Youngest province, youngest population

14/04/2003 10:00

The proportion of young people in the population is largest in the province of Flevoland: nearly four out of every ten inhabitants of this province are younger than 25 years.

Young people per province, 2003

Provinces with many children

Half a century ago, families in the south of the country had more children than families in the north. Around 1950 the number of births per thousand inhabitants in the southern provinces of North Brabant and Limburg was about one quarter higher than in the northern provinces Groningen and Friesland.

This north-south divide has ceased to exits. Today, fewest children are born in Limburg and Groningen, while most babies are born in the provinces of Flevoland, Drenthe, Friesland and Overijssel. Flevoland is now the province with the largest share of young people in its population.

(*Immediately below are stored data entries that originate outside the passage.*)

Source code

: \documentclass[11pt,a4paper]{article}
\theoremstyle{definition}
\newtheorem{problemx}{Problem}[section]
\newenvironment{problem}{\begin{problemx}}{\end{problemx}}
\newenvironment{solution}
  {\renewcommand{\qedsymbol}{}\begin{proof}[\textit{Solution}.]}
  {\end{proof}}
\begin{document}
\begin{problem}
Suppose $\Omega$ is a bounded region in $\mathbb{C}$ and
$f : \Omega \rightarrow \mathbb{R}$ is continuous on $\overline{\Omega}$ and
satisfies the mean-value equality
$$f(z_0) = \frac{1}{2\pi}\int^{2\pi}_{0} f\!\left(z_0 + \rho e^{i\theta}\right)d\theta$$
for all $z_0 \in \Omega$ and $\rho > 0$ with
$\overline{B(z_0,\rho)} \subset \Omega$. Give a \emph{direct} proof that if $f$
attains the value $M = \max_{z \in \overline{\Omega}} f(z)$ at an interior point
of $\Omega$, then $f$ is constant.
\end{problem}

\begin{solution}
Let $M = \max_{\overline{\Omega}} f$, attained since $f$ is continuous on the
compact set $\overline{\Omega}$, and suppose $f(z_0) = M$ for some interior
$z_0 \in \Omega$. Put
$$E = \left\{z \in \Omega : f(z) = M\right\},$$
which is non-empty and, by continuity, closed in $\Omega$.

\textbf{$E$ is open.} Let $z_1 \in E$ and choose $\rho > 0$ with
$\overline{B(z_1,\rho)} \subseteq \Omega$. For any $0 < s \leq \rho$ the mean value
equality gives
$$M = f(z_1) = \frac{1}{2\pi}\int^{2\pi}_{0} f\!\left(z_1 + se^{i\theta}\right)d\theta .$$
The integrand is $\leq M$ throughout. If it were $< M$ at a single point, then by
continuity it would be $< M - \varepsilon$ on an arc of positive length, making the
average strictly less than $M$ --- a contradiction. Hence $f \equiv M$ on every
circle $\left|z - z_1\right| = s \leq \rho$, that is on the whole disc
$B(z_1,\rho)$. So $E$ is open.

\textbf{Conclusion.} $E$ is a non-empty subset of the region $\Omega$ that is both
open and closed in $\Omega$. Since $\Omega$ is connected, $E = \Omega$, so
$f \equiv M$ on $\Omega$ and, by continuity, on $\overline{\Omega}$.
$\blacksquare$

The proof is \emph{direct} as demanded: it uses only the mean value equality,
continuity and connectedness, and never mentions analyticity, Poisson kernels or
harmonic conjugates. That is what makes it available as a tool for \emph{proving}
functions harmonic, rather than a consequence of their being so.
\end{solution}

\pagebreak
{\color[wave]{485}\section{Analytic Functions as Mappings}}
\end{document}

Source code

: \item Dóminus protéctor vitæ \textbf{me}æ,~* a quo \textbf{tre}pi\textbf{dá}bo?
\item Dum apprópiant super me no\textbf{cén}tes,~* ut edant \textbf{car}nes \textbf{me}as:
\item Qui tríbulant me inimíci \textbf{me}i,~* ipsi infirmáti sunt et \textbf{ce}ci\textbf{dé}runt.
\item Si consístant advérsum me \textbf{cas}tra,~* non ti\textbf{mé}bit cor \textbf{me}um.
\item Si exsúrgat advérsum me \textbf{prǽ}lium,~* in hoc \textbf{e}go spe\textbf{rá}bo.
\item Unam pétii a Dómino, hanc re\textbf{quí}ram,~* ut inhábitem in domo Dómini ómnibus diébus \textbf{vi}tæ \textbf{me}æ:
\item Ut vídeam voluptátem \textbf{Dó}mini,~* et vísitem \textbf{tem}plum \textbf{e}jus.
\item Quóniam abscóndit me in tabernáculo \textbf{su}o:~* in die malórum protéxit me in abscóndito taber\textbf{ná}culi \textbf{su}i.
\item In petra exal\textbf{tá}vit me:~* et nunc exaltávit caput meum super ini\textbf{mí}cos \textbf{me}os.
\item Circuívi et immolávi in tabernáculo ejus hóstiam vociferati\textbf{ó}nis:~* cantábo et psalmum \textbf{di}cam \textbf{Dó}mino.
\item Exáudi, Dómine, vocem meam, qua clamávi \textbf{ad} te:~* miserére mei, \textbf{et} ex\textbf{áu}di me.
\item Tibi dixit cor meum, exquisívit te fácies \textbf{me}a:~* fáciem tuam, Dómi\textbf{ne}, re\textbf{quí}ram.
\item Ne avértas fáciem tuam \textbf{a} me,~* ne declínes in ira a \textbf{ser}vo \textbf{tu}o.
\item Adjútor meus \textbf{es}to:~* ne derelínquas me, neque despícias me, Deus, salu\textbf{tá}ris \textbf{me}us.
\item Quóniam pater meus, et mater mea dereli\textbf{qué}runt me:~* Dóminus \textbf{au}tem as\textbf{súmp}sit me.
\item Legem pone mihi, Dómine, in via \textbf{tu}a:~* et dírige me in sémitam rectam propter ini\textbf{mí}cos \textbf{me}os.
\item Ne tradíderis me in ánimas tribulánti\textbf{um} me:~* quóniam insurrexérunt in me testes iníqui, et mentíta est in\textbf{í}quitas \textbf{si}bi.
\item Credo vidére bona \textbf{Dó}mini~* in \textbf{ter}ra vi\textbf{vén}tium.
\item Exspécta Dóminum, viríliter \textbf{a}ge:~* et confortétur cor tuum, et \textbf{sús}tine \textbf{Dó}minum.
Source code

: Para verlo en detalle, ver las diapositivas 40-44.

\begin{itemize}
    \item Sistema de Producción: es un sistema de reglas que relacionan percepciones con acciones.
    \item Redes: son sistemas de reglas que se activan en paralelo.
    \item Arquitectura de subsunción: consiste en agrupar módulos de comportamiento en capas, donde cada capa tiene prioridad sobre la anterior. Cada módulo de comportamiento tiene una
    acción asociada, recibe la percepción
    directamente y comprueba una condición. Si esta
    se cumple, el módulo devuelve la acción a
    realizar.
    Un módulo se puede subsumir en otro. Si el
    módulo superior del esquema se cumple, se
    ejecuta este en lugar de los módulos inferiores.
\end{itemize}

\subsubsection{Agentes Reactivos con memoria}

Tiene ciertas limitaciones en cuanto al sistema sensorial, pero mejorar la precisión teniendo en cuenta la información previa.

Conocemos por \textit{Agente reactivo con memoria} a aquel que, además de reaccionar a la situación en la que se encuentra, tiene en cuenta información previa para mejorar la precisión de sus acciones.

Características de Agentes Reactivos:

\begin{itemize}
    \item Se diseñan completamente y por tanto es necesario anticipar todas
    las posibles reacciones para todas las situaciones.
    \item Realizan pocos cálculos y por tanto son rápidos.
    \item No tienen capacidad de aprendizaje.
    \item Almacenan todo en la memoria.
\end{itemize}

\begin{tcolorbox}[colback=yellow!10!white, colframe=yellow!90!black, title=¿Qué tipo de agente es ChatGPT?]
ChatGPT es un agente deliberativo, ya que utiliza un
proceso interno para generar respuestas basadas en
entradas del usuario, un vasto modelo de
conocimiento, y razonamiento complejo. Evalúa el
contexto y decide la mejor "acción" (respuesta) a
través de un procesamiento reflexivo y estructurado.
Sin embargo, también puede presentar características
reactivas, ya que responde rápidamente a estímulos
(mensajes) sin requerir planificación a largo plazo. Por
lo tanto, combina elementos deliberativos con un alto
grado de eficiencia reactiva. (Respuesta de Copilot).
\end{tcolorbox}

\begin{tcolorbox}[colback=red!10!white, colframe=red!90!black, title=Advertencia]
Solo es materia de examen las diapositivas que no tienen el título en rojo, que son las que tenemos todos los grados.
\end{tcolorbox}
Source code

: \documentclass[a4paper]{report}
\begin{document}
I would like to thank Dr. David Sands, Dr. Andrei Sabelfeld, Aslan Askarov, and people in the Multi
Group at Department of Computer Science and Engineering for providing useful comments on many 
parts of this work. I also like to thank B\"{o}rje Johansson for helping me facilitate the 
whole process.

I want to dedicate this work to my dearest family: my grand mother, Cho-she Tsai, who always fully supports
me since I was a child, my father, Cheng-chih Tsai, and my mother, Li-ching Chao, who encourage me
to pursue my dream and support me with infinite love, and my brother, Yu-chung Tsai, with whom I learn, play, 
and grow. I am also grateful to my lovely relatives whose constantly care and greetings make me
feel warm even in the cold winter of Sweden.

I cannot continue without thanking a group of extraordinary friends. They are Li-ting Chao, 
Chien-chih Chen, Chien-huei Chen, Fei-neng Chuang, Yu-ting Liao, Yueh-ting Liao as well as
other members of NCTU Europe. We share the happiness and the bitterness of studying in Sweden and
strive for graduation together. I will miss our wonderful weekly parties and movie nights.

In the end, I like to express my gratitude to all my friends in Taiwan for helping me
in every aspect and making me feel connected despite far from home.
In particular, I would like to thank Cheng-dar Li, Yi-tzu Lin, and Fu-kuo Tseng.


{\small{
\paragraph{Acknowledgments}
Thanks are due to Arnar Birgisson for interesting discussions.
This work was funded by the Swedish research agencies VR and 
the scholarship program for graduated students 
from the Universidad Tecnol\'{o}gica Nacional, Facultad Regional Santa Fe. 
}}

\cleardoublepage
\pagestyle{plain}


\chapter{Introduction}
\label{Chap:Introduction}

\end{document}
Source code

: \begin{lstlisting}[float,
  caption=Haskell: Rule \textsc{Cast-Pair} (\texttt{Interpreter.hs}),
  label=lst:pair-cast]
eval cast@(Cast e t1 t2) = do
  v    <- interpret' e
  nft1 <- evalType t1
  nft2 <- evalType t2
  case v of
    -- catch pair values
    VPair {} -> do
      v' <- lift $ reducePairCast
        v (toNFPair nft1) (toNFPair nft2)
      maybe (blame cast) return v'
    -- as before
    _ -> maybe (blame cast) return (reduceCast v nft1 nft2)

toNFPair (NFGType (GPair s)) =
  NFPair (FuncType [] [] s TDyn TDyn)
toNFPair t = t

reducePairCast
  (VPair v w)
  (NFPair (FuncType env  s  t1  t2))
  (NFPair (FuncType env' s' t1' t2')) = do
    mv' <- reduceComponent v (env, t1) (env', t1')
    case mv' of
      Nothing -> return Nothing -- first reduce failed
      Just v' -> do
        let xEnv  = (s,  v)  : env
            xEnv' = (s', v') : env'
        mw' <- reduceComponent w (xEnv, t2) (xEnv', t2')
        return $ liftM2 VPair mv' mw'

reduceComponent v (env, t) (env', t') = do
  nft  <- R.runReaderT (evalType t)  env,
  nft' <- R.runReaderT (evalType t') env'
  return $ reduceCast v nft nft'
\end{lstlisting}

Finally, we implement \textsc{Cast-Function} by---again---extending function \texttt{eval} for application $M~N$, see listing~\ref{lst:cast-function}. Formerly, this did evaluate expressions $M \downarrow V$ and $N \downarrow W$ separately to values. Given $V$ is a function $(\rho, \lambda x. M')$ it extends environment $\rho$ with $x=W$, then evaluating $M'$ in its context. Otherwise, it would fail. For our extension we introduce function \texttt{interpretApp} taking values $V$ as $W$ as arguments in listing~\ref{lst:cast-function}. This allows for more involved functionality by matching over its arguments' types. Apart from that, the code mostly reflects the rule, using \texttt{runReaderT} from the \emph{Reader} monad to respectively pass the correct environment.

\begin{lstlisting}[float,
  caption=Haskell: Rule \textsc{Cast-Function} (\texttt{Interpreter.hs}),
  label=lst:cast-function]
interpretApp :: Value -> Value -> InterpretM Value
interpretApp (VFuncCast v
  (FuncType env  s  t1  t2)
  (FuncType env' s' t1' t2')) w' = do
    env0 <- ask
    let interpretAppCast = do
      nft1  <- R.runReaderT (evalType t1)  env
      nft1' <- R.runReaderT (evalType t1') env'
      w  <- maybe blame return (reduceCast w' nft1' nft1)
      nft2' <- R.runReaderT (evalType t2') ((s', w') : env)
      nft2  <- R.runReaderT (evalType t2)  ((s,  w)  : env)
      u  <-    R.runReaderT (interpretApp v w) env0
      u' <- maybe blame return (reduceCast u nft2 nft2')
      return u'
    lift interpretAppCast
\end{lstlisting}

Young people by province and ethnic origin, 2002

Young Flevoland

It is not only the increase in the number of births that has rejuvenated Flevoland. Internal migration also played part: the city of Almere in particular attracted many young families and young couples who wanted to start a family.

Internal migration was also the reason why the relatively infertile province of Groningen is younger than average. Here there is an overrepresentation of 18–24 year-olds because of the colleges and university there. Nearly 11 percent of the population of Groningen is in the age category 18–24 years, more than in neighbouring Drenthe (7 percent).

Many children in smaller municipalities

The composition of the young population differs between small and large municipalities. There are relatively more children of primary and secondary school ages in smaller municipalities, while there are more young adults aged 18-25 years in municipalities with 100 thousand or more inhabitants. This pattern is especially clear in municipalities with universities and vocational colleges, such as Groningen.

Young people by size of municipality and ethnic origin, 2002

Relatively many people with a non-western foreign background live in the western provinces and in the large cities. As these groups have a higher birth rate, this phenomenon is even more clearly observed for young people with a non-western foreign background: this group accounted for a four times larger share of the population in South Holland than in Drenthe. In municipalities with more than 100 thousand inhabitants the share is eight times as high as in municipalities with fewer than 10 thousand inhabitants.

The distribution of non-western foreigners across the provinces is partly an inheritance from the 1960s and 1970s. Relatively many Turks live in the east of the country. This is because many low-educated Turks originally came here to work in the manufacturing centres in the provinces of Overijssel and North Brabant.